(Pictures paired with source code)
◇ ◇ ◇ ◇
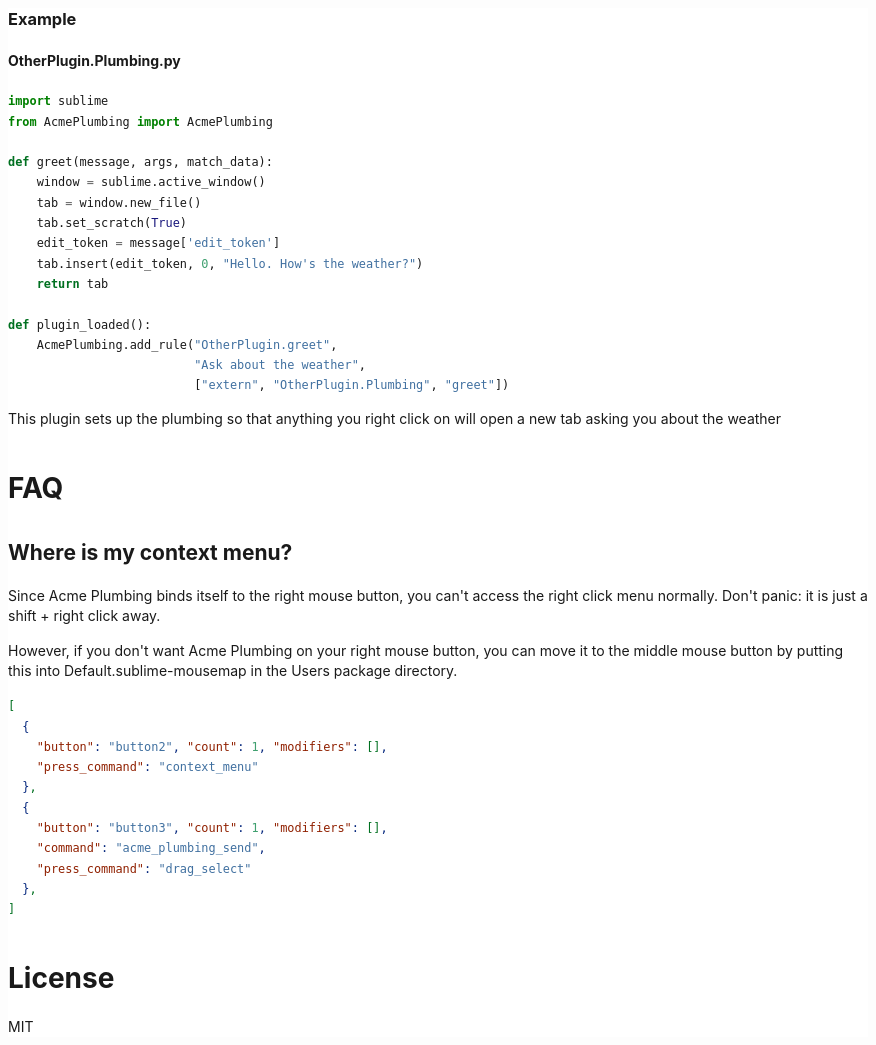 ### Example

#### OtherPlugin.Plumbing.py
```python
import sublime
from AcmePlumbing import AcmePlumbing

def greet(message, args, match_data):
    window = sublime.active_window()
    tab = window.new_file()
    tab.set_scratch(True)
    edit_token = message['edit_token']
    tab.insert(edit_token, 0, "Hello. How's the weather?")
    return tab

def plugin_loaded():
    AcmePlumbing.add_rule("OtherPlugin.greet",
                          "Ask about the weather",
                          ["extern", "OtherPlugin.Plumbing", "greet"])
```

This plugin sets up the plumbing so that anything you right click on will open a new tab asking you about the weather

# <a name="faq"></a> FAQ

## <a name="context-menu"></a> Where is my context menu?

Since Acme Plumbing binds itself to the right mouse button, you can't access the right click menu normally. Don't panic: it is just a shift + right click away.

However, if you don't want Acme Plumbing on your right mouse button, you can move it to the middle mouse button by putting this into Default.sublime-mousemap in the Users package directory.

```json
[
  {
    "button": "button2", "count": 1, "modifiers": [],
    "press_command": "context_menu"
  },
  {
    "button": "button3", "count": 1, "modifiers": [],
    "command": "acme_plumbing_send",
    "press_command": "drag_select"
  },
]
```

# <a name="license"></a> License

MIT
◇ ◇ ◇ ◇
What to work on → Only the text of the records above is to be reproduced, exactly as given; the pictures are dropped.

Solution to the problem →
 ### Example

#### OtherPlugin.Plumbing.py
```python
import sublime
from AcmePlumbing import AcmePlumbing

def greet(message, args, match_data):
    window = sublime.active_window()
    tab = window.new_file()
    tab.set_scratch(True)
    edit_token = message['edit_token']
    tab.insert(edit_token, 0, "Hello. How's the weather?")
    return tab

def plugin_loaded():
    AcmePlumbing.add_rule("OtherPlugin.greet",
                          "Ask about the weather",
                          ["extern", "OtherPlugin.Plumbing", "greet"])
```

This plugin sets up the plumbing so that anything you right click on will open a new tab asking you about the weather

# <a name="faq"></a> FAQ

## <a name="context-menu"></a> Where is my context menu?

Since Acme Plumbing binds itself to the right mouse button, you can't access the right click menu normally. Don't panic: it is just a shift + right click away.

However, if you don't want Acme Plumbing on your right mouse button, you can move it to the middle mouse button by putting this into Default.sublime-mousemap in the Users package directory.

```json
[
  {
    "button": "button2", "count": 1, "modifiers": [],
    "press_command": "context_menu"
  },
  {
    "button": "button3", "count": 1, "modifiers": [],
    "command": "acme_plumbing_send",
    "press_command": "drag_select"
  },
]
```

# <a name="license"></a> License

MIT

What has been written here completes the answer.